Op 11 augustus 2020 heeft de voorzieningenrechter van de Rechtbank Zeeland-West-Brabant uitspraak gedaan in een zaak waarin verzoeker, wonende te [woonplaats], een voorlopige voorziening heeft verzocht tegen een besluit van de minister van Onderwijs, Cultuur en Wetenschap. Dit besluit, genomen op 28 mei 2020, betrof de wijziging van de studiefinanciering van verzoeker. De voorzieningenrechter heeft op basis van artikel 8:83 van de Algemene wet bestuursrecht (Awb) besloten om geen zitting te houden, omdat de spoedeisendheid van het verzoek niet voldoende was onderbouwd.

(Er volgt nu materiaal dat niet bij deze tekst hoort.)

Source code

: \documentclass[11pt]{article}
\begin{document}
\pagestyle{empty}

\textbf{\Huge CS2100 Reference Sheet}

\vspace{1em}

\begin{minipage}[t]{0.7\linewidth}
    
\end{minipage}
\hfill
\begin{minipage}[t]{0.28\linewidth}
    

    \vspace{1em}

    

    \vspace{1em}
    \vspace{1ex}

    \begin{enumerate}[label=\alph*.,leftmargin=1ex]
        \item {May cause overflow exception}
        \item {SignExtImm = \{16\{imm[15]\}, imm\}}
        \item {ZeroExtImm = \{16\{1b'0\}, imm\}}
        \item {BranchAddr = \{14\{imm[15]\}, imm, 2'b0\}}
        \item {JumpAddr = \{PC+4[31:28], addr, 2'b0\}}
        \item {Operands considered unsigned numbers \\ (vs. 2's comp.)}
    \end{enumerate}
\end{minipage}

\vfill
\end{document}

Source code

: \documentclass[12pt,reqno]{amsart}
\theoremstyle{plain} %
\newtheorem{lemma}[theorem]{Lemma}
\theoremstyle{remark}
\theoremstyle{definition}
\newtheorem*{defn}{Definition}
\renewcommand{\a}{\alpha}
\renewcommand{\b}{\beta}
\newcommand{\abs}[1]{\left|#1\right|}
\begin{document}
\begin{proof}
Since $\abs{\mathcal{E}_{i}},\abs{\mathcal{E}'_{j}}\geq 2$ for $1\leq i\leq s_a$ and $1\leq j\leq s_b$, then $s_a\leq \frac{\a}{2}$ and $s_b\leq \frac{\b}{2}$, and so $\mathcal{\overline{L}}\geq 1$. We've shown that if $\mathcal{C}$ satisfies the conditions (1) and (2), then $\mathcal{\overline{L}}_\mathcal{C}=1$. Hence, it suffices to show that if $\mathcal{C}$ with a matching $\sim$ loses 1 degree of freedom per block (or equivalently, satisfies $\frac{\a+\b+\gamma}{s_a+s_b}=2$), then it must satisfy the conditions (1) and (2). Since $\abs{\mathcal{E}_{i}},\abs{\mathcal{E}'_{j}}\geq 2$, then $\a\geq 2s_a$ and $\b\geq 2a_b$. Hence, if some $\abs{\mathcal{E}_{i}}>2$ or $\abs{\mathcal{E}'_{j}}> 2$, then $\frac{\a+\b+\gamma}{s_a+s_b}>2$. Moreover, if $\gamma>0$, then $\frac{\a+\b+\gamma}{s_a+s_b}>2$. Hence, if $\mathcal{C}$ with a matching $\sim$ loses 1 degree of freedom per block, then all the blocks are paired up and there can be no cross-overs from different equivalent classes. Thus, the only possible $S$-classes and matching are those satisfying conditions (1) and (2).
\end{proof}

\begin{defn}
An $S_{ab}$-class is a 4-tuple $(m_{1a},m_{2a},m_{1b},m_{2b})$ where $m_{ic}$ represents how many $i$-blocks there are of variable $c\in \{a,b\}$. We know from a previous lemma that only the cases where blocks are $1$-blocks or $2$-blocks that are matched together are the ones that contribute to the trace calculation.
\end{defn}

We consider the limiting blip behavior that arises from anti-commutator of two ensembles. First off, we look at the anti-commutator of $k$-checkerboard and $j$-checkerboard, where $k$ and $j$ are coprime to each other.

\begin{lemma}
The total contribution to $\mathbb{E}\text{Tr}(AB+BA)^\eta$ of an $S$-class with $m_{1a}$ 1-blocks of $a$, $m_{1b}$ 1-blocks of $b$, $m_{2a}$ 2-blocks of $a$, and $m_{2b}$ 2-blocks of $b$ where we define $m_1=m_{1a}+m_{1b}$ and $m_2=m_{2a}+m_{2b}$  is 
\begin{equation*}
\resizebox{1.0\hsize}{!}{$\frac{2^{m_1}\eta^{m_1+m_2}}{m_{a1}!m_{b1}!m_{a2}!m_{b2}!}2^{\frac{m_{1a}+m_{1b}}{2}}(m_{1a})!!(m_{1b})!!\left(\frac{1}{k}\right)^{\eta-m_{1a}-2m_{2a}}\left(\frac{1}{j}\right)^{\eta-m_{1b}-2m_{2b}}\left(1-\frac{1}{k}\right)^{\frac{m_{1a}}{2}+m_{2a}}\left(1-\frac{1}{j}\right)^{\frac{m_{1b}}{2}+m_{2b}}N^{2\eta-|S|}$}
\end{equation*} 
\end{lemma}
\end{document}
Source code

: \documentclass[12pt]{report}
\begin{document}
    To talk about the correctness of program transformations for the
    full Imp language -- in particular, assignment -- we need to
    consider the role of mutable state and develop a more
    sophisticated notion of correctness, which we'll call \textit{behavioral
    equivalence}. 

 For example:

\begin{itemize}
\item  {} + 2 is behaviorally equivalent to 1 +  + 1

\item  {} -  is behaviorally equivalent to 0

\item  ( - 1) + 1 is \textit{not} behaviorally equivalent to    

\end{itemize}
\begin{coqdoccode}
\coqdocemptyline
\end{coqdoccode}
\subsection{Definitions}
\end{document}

Verzoeker heeft in zijn verzoek aangegeven dat hij na aftrek van de verschuldigde bedragen door DUO nog een bedrag van € 262,59 ontvangt, naast een zorgtoeslag van € 104,--, wat zijn totale inkomsten op € 366,59 brengt. Hij heeft echter niet aangetoond dat hij in een financiële noodsituatie verkeert die het noodzakelijk maakt om de uitkomst van de bezwaarprocedure niet af te wachten. De voorzieningenrechter heeft vastgesteld dat de vaste lasten van verzoeker € 201,37 bedragen en dat de overige kosten variabel zijn. De voorzieningenrechter concludeert dat er onvoldoende bewijs is dat verzoeker in een situatie verkeert die onmiddellijke actie vereist.
Daarom heeft de voorzieningenrechter het verzoek om een voorlopige voorziening afgewezen, met de overweging dat de procedure voor voorlopige voorzieningen bedoeld is om in afwachting van de uitkomst van een bezwaar- of beroepsprocedure een voorlopige maatregel te treffen. De voorzieningenrechter heeft geen proceskostenveroordeling opgelegd, omdat er geen reden voor was. De uitspraak is openbaar gemaakt en er is geen (hoger) beroep mogelijk tegen deze beslissing.